Read more: As international Geneva’s offices empty out, could it ease the housing shortage?
In contrast, State Department officials could do better to strengthen US oversight of spending projects at the organisation, “and to be better positioned to identify potential cost overruns and address them before they occur”, the GAO says.
It notes that the department’s Bureau of International Organization Affairs “does not have guidance that defines how officials should fulfill their responsibility schedule, and does not have clear triggers, such as percentage over budget or times behind schedule, for when to take action.” Nor did officials in the international organisation section of the State Department dispose of any “clear steps for taking action, including guidance on who to contact and which communication method to use”.
For Charles Adams, a former US diplomat under Democratic President Barack Obama, the report’s recommendations to authorities in Washington come at a time when the “State Department hardly has any people left in it” following the departure of roughly 3,000 employees through firings and early-retirement deals since the return of president Donald Trump to the White House in 2025.
“It actually talks about how the UN is doing a pretty good job with its oversight,” he says.
Politics of spending
Responding to questions about the report, a State Department spokesperson told Geneva Solutions that the US was committed to a “back to basics” reform agenda at the UN that would include deeper cuts to what it sees as wasteful spending, and “concurs with the GAO’s recommendations to increase oversight of large-scale UN capital projects.”
Earlier this week, the online media platform Devex reported that, according to internal US documents, the Trump administration threatened to withhold hundreds of millions of dollars in contributions to the UN unless it agreed on further reforms. Over the past year, the organisation has been implementing its UN80 reform initiative, which has included a 15 per cent reduction in its administrative budget and approximately 3,000 job cuts.

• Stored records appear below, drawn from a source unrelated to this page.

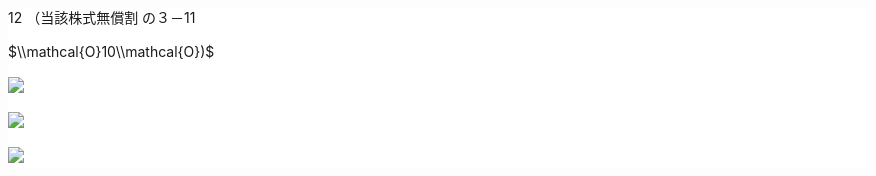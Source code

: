 12 （当該株式無償割 の３－11

$\\mathcal{O}10\\mathcal{O})$

![](https://www.nta.go.jp/tmp/c92cca01-4450-41b9-9f6d-d44ebe4391f3/images/842243608b640ace67d93a08f9e375de347239ec2e099b8171e83d66f2053fac.jpg)

![](https://www.nta.go.jp/tmp/c92cca01-4450-41b9-9f6d-d44ebe4391f3/images/96f6fa3a007bd72c9040620ed78f1e4e62c717605876253cbbf6ea44eae6a689.jpg)

![](https://www.nta.go.jp/tmp/c92cca01-4450-41b9-9f6d-d44ebe4391f3/images/7de51a822733b0af25fe2f4217e76caeff377af6045f4212cf876bbbc6ac4744.jpg)
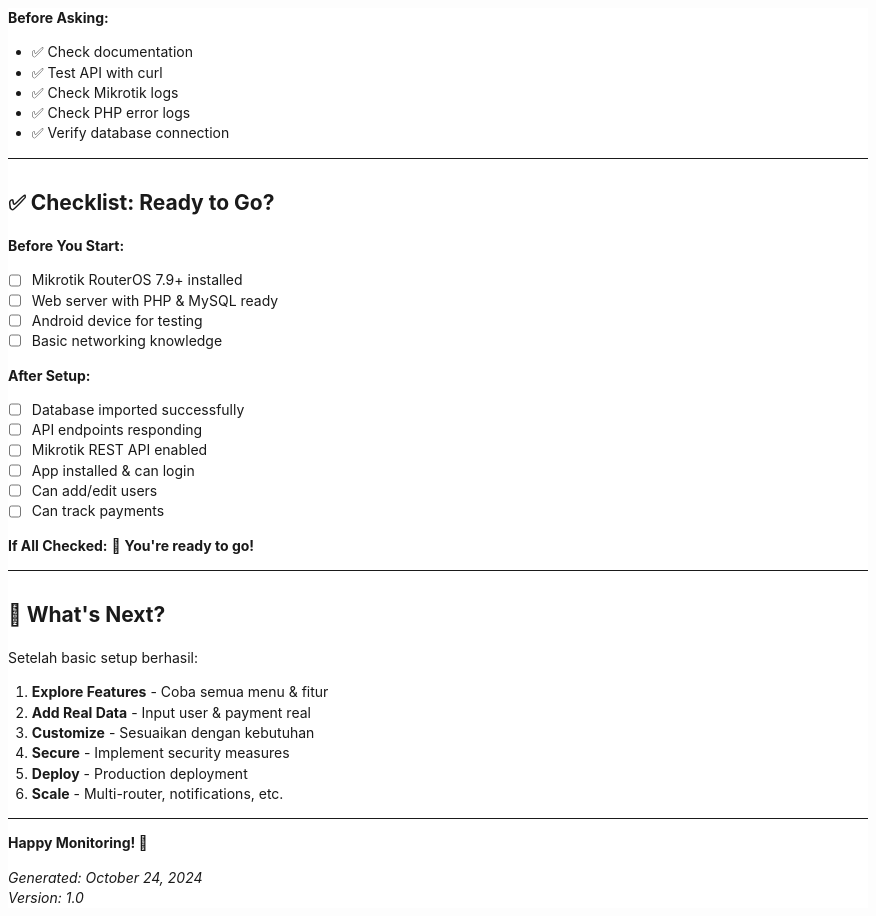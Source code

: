 **Before Asking:**
- ✅ Check documentation
- ✅ Test API with curl
- ✅ Check Mikrotik logs
- ✅ Check PHP error logs
- ✅ Verify database connection

---

## ✅ Checklist: Ready to Go?

**Before You Start:**
- [ ] Mikrotik RouterOS 7.9+ installed
- [ ] Web server with PHP & MySQL ready
- [ ] Android device for testing
- [ ] Basic networking knowledge

**After Setup:**
- [ ] Database imported successfully
- [ ] API endpoints responding
- [ ] Mikrotik REST API enabled
- [ ] App installed & can login
- [ ] Can add/edit users
- [ ] Can track payments

**If All Checked:** 🎉 **You're ready to go!**

---

## 🌟 What's Next?

Setelah basic setup berhasil:

1. **Explore Features** - Coba semua menu & fitur
2. **Add Real Data** - Input user & payment real
3. **Customize** - Sesuaikan dengan kebutuhan
4. **Secure** - Implement security measures
5. **Deploy** - Production deployment
6. **Scale** - Multi-router, notifications, etc.

---

**Happy Monitoring! 🚀**

*Generated: October 24, 2024*  
*Version: 1.0*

In Geneva, the US mission has reiterated Washington’s messaging, pressuring the UN to review staff compensation and benefits.

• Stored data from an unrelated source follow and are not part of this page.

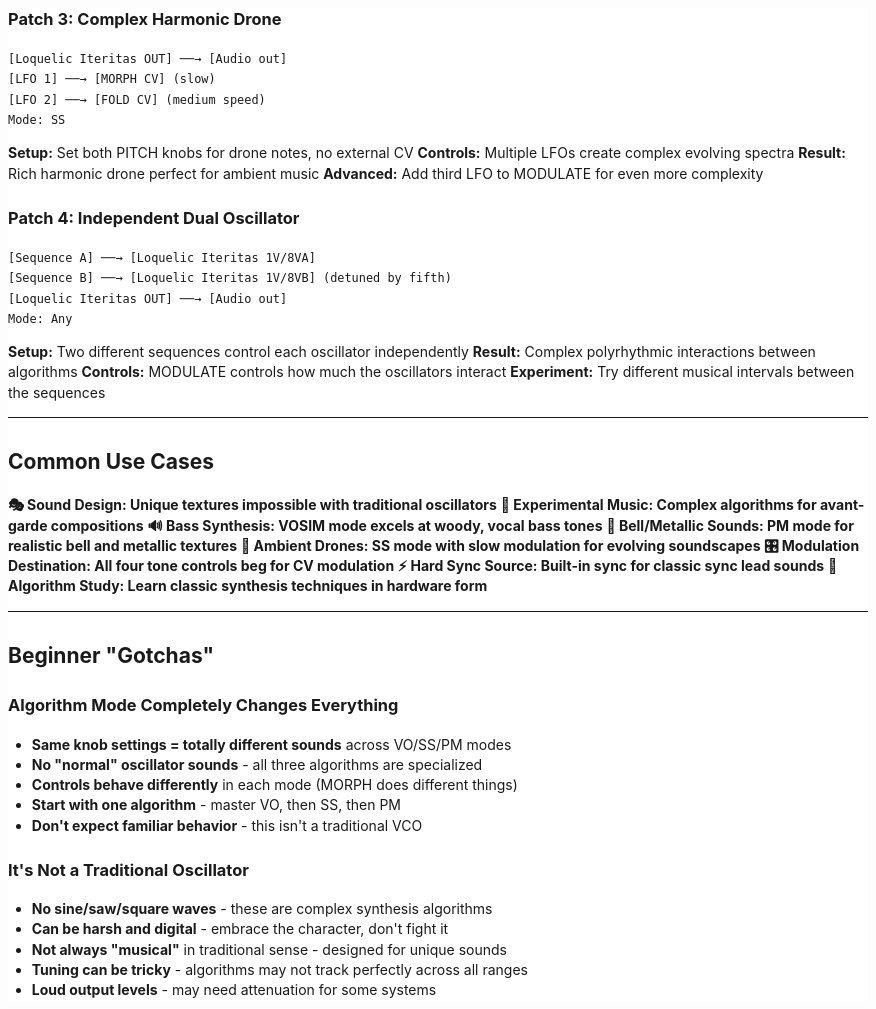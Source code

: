 ### **Patch 3: Complex Harmonic Drone**
```
[Loquelic Iteritas OUT] ──→ [Audio out]
[LFO 1] ──→ [MORPH CV] (slow)
[LFO 2] ──→ [FOLD CV] (medium speed)
Mode: SS
```
**Setup:** Set both PITCH knobs for drone notes, no external CV
**Controls:** Multiple LFOs create complex evolving spectra
**Result:** Rich harmonic drone perfect for ambient music
**Advanced:** Add third LFO to MODULATE for even more complexity

### **Patch 4: Independent Dual Oscillator**
```
[Sequence A] ──→ [Loquelic Iteritas 1V/8VA]
[Sequence B] ──→ [Loquelic Iteritas 1V/8VB] (detuned by fifth)
[Loquelic Iteritas OUT] ──→ [Audio out]
Mode: Any
```
**Setup:** Two different sequences control each oscillator independently
**Result:** Complex polyrhythmic interactions between algorithms
**Controls:** MODULATE controls how much the oscillators interact
**Experiment:** Try different musical intervals between the sequences

---

## Common Use Cases

**🎭 **Sound Design:** Unique textures impossible with traditional oscillators**
**🎵 **Experimental Music:** Complex algorithms for avant-garde compositions**
**🔊 **Bass Synthesis:** VOSIM mode excels at woody, vocal bass tones**
**🔔 **Bell/Metallic Sounds:** PM mode for realistic bell and metallic textures**
**🌊 **Ambient Drones:** SS mode with slow modulation for evolving soundscapes**
**🎛️ **Modulation Destination:** All four tone controls beg for CV modulation**
**⚡ **Hard Sync Source:** Built-in sync for classic sync lead sounds**
**🧪 **Algorithm Study:** Learn classic synthesis techniques in hardware form**

---

## Beginner "Gotchas"

### **Algorithm Mode Completely Changes Everything**
- **Same knob settings = totally different sounds** across VO/SS/PM modes
- **No "normal" oscillator sounds** - all three algorithms are specialized
- **Controls behave differently** in each mode (MORPH does different things)
- **Start with one algorithm** - master VO, then SS, then PM
- **Don't expect familiar behavior** - this isn't a traditional VCO

### **It's Not a Traditional Oscillator**
- **No sine/saw/square waves** - these are complex synthesis algorithms
- **Can be harsh and digital** - embrace the character, don't fight it
- **Not always "musical"** in traditional sense - designed for unique sounds
- **Tuning can be tricky** - algorithms may not track perfectly across all ranges
- **Loud output levels** - may need attenuation for some systems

The report comes as the Geneva Group, an informal yet influential coterie of top UN donor countries, recently met in its namesake city, in its last gathering ahead of not only this year’s consequential high-level meeting at the UNGA in September, but also next month’s G7 gathering in Evian. The US, which together with the United Kingdom, co-chairs the gatherings, no longer chairs with Switzerland, the “buildings” focal group within the Geneva Group, with France now taking that role.

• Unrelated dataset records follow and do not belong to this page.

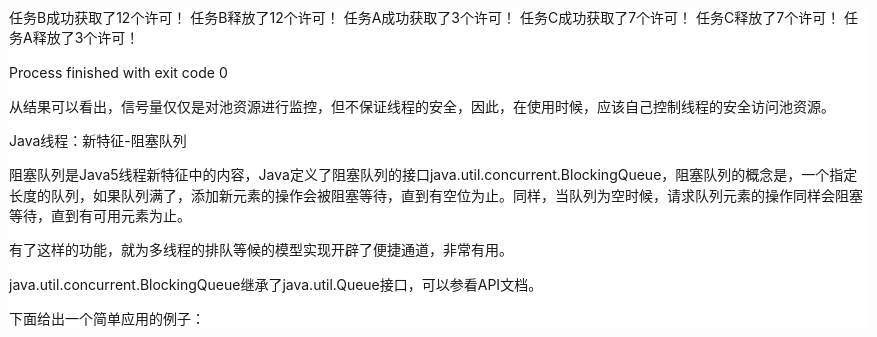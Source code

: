  

任务B成功获取了12个许可！
任务B释放了12个许可！
任务A成功获取了3个许可！
任务C成功获取了7个许可！
任务C释放了7个许可！
任务A释放了3个许可！

Process finished with exit code 0

 

从结果可以看出，信号量仅仅是对池资源进行监控，但不保证线程的安全，因此，在使用时候，应该自己控制线程的安全访问池资源。

Java线程：新特征-阻塞队列

阻塞队列是Java5线程新特征中的内容，Java定义了阻塞队列的接口java.util.concurrent.BlockingQueue，阻塞队列的概念是，一个指定长度的队列，如果队列满了，添加新元素的操作会被阻塞等待，直到有空位为止。同样，当队列为空时候，请求队列元素的操作同样会阻塞等待，直到有可用元素为止。

 

有了这样的功能，就为多线程的排队等候的模型实现开辟了便捷通道，非常有用。

 

java.util.concurrent.BlockingQueue继承了java.util.Queue接口，可以参看API文档。

 

下面给出一个简单应用的例子：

With many other western donors also reducing contributions to the multilateral organisation, some believe that, in spite of any posturing by some to distance themselves from US pressure on the UN, it may serve them as well.
“Some large contributors in the Geneva Group will be happy to see the US make these threats because they wouldn’t mind cutting staff salaries and benefits,” UN budget expert Ronny Patz recently wrote.